Q: A patient goes to see a doctor, who performs a diagnostic test for a disease of interest. From CDC data the doctor knows that 1% of people in the patient population have the disease. The diagnostic test has sensitivity, \(P(+|D)\), of 0.99 and a specificity of 0.99, \(P(-|H)\), where \(D\) and \(H\) indicate the true state of the person being tested (i.e. has the disease or is healthy) and \(+\) and \(-\) indicate the result of the test. If the patient tests positive (\(+\)), what is the probability that the patient actually has the disease?

A: We’re being asked to solve for \(P(D|+)\), we’re giving the conditional probability of getting a positive test, given that someone has the disease, \(P(+|D)\) and the marginal probability of having the disease, \(P(D)\), so we just need to calculate the marginal probability of getting a positive test, \(P(+)\), before applying Bayes Theorem.

\[\begin{align} P(+) & = P(D)P(+|D) + P(H)P(+|H) \\ & = (0.01)(0.99) + (0.99)(0.01) \\ & = 0.0198 \end{align}\]

Therefore, \(P(D|+)\) can be calculated as:

\[\begin{align} P(D|+) & = \frac{P(+|D)P(D)}{P(+)} \\ & = \frac{(0.99)(0.01)}{0.0198} \\ & = 0.50 \end{align}\]

Two tests

Even a fairly sensitive and specific test doesn’t provide definitive evidence that someone has a disease if the marginal probability is small. One way to deal with that is to administer a second independent test if results come back positive. In the real world, usually the initial test used is relatively quick and inexpensive, with a second “gold standard” (i.e. more expensive, more laborious) test being applied only if the first results were positive. However, for the sake of simplicity let’s assume that the first and second tests are independent but equally sensitive/specific.

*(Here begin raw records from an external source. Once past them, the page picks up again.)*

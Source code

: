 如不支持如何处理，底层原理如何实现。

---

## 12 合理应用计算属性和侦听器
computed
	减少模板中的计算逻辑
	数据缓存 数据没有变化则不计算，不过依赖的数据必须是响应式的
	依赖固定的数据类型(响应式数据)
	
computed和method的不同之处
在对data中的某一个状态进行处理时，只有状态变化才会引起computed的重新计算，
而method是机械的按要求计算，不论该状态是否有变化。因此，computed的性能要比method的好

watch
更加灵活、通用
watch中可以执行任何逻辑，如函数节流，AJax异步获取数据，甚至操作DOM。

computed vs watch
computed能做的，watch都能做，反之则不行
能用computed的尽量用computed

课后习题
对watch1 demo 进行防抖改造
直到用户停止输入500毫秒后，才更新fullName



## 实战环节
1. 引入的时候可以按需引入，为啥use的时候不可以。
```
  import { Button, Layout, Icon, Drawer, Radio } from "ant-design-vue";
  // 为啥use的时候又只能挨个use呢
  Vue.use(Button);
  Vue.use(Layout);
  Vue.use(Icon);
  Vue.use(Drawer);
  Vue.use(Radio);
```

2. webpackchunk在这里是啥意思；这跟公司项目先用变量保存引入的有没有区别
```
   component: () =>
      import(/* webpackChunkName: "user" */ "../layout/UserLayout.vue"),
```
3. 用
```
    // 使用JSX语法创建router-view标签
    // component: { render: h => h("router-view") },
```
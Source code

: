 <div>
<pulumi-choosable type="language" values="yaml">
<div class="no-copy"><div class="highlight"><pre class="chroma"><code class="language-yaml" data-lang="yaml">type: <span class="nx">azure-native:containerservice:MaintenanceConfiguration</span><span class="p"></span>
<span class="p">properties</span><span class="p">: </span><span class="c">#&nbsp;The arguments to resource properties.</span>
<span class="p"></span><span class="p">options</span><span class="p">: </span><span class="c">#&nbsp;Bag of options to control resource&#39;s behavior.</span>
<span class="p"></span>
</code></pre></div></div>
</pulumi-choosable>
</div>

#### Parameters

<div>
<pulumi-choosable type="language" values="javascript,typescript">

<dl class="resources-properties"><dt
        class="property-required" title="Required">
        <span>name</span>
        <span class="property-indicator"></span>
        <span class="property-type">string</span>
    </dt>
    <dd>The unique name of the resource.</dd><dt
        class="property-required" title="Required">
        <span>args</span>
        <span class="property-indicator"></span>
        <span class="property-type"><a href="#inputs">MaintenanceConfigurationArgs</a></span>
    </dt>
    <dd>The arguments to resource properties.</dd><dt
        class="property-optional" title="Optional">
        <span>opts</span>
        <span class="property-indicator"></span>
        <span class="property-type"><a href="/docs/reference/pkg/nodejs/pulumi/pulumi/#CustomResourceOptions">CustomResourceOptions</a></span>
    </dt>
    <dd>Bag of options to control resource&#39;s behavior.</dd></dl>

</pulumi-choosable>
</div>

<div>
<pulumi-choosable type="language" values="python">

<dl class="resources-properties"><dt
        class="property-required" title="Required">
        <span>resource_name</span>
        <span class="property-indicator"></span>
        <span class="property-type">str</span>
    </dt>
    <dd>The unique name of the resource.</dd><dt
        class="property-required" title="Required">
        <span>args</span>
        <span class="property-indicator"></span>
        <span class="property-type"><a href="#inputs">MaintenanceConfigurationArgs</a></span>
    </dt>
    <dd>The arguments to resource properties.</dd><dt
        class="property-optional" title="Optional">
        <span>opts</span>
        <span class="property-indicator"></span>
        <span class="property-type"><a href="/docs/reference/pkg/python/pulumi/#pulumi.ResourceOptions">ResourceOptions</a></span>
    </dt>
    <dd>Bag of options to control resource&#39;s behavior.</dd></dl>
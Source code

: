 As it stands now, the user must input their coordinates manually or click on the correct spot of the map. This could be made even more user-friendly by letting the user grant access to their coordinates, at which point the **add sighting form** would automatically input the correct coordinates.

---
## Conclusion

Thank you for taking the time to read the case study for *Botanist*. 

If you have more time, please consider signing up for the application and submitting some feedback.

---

Q: What is the probability that the patient has the disease if the get positive results on two independent tests, \(P(D|+_1+_2)\), where the subscripts indicate the results of each test?

A: The marginal probability of the disease hasn’t changed, so \(P(D)\) stays the same. However, to apply Bayes Theorem we have to calculate two new probabilities:

  1. The probability of getting two positive results given that you have the disease, \(P(+_1+_2|D)\)

\[ P(+_1+_2|D) = 0.99^2 = 0.9801 \]

  1. the marginal probability of getting two positive results, \(P(+_1+_2)\)
\[\begin{align} P(+_1+_2) & = P(D)P(+_1|D)P(+_2|D) + P(H)P(+_1|H)P(+_2|H) \\ & = (0.01)(0.99)(0.99) + (0.99)(0.01)(0.01) \\ & = 0.0099 \end{align}\]

Given the above, we can then calculate \(P(D|+_1+_2)\) as follows:

\[\begin{align} P(D|+_1+_2) & = \frac{P(+_1+_2|D)P(D)}{P(+_1+_2)} \\ & = \frac{(0.9801)(0.01)}{0.0099} \\ & = 0.99 \end{align}\]

A second positive result using an independent test gives us a lot more confidence that our patient actually has the disease.